• [Data items]
★ ★ ★ ★ ★ ★ ★
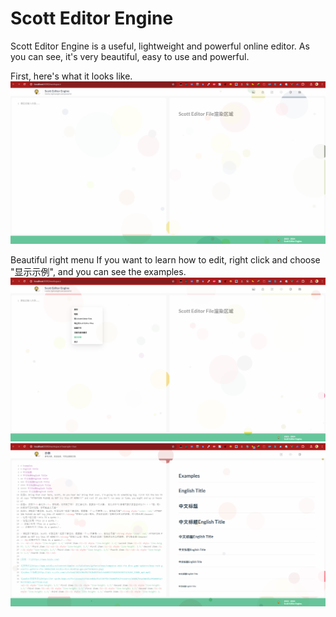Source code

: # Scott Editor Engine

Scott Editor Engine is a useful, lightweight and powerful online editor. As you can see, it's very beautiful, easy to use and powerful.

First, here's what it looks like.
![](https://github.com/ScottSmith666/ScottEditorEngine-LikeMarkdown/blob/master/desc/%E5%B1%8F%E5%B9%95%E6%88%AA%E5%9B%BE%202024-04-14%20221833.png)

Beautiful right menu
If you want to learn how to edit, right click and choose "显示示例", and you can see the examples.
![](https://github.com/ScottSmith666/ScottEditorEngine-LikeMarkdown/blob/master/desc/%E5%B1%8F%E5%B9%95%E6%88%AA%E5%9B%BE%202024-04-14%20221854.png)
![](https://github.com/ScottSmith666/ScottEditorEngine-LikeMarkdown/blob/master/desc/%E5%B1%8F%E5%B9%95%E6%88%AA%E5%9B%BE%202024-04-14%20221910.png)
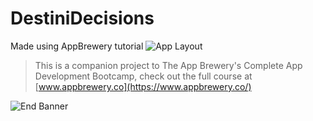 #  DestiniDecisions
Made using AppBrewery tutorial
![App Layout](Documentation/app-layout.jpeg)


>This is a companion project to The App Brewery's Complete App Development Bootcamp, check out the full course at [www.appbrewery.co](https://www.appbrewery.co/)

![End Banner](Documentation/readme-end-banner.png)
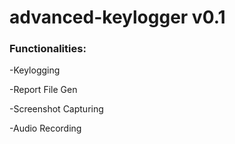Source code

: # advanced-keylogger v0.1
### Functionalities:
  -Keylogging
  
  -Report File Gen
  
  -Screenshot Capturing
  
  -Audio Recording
★ ★ ★ ★ ★ ★ ★
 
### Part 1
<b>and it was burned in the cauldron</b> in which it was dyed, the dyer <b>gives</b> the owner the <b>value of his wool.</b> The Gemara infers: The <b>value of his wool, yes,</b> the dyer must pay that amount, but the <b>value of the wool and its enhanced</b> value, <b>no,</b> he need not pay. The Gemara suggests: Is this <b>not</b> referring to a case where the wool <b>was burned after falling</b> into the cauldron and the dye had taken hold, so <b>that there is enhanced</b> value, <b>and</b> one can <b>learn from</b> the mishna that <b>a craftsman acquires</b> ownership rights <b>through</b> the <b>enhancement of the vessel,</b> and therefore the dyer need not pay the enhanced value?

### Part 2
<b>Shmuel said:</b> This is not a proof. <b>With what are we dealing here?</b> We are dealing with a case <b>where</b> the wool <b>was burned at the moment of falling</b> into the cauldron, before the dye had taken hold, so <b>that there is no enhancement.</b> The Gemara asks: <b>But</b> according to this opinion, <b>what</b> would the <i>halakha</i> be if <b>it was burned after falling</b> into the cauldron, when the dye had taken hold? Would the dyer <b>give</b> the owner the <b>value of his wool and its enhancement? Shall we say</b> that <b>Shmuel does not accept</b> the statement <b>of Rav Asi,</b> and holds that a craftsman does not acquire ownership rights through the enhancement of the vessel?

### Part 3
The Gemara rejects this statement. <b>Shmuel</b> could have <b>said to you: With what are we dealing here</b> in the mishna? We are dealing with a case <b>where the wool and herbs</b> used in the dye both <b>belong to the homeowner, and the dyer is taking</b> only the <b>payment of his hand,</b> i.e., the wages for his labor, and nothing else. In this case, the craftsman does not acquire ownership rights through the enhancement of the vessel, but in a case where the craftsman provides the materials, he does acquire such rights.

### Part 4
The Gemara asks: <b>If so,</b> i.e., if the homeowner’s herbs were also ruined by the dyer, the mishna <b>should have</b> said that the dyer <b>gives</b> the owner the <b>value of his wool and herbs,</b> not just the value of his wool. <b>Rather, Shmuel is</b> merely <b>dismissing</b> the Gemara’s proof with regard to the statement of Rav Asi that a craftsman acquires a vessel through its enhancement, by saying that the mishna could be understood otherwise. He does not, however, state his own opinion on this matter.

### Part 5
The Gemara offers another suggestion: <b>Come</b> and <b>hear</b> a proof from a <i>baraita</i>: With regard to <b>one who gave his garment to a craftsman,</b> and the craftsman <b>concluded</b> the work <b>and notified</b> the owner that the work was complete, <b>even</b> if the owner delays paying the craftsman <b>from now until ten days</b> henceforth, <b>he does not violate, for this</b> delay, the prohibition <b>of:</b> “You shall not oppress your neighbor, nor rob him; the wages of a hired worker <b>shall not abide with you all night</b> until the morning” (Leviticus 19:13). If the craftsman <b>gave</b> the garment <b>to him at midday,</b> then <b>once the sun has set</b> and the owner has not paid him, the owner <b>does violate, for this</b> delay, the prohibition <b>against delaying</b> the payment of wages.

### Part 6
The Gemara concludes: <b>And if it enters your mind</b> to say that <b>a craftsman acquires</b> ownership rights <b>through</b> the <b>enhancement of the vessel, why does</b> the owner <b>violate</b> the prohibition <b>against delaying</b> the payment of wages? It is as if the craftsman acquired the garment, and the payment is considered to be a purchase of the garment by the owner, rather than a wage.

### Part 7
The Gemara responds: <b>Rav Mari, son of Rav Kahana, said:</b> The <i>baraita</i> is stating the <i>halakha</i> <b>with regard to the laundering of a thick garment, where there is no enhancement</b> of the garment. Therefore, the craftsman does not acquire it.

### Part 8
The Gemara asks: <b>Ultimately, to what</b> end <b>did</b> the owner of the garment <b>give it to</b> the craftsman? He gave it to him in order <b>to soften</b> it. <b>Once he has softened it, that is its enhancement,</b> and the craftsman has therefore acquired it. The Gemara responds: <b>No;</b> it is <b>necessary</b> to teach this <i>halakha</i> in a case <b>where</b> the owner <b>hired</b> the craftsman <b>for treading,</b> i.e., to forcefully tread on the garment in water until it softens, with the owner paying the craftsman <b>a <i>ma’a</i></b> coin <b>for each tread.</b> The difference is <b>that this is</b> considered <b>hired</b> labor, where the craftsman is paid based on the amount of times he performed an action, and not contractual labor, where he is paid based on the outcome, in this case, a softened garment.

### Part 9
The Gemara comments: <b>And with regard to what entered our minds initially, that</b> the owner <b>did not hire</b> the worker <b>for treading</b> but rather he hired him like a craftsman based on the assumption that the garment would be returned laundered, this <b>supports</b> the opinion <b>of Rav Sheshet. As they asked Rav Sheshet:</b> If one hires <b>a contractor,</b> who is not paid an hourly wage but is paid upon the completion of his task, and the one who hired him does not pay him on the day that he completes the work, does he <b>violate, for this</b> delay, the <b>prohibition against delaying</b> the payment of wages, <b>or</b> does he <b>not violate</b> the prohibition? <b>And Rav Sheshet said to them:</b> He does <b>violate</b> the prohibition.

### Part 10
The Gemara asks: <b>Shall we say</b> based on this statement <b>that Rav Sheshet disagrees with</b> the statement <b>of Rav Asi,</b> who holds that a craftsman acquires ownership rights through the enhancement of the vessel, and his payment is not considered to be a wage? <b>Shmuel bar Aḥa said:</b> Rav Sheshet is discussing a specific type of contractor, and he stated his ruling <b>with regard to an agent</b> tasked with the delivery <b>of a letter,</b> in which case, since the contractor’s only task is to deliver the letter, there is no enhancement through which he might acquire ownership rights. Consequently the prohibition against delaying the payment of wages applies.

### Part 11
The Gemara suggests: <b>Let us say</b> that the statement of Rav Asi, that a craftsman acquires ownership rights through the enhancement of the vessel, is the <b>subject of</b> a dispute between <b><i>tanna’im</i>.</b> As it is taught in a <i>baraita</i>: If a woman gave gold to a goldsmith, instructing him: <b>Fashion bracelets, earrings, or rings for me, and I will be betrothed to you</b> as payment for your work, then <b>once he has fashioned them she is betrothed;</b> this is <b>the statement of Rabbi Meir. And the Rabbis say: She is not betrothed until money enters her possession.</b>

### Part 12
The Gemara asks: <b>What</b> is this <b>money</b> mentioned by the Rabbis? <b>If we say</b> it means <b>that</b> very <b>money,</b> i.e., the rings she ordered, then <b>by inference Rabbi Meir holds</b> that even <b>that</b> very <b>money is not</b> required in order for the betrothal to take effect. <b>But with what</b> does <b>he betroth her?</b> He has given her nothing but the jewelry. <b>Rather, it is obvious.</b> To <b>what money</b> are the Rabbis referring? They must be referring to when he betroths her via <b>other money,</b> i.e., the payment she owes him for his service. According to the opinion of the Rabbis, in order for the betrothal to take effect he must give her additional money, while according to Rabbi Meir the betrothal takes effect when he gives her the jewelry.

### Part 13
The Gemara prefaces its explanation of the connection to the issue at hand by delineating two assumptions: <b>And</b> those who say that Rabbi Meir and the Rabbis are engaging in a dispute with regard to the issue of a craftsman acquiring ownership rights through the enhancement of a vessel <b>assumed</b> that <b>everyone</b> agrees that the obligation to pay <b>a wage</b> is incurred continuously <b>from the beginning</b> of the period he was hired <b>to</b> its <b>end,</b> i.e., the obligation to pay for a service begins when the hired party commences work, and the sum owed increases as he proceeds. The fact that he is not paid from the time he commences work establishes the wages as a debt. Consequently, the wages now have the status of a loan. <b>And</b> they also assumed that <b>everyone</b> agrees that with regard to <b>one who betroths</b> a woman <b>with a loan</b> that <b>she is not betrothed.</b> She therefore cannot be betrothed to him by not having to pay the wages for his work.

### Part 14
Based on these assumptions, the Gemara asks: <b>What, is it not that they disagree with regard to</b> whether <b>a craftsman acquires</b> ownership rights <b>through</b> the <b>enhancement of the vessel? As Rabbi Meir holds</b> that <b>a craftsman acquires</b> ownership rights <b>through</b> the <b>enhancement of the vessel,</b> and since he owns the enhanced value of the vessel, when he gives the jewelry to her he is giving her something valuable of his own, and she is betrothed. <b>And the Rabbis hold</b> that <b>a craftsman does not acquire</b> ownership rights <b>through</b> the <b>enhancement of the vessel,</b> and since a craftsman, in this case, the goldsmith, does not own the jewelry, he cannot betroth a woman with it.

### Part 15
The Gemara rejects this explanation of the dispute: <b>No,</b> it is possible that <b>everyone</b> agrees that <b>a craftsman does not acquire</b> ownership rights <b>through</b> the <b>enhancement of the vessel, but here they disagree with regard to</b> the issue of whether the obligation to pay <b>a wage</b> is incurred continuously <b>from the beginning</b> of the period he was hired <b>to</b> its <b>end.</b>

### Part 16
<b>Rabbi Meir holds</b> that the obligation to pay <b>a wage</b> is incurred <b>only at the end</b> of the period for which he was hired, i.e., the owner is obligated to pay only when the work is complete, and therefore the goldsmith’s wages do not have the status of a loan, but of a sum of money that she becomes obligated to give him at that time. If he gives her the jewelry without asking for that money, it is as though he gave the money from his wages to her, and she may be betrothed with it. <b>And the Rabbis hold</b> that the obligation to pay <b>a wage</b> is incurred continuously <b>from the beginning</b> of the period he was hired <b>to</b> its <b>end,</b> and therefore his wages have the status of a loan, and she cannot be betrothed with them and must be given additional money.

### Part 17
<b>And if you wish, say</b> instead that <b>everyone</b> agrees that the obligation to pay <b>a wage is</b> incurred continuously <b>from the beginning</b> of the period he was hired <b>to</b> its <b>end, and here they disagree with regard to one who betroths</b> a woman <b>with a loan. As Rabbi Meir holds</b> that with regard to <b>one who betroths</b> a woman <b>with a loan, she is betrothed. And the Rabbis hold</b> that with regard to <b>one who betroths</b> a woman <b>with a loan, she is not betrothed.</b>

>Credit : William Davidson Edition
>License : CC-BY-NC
★ ★ ★ ★ ★ ★ ★
• [Activity]
Work out how many lines in the entries contain "enters" and give that number alone.

• [Response box]
2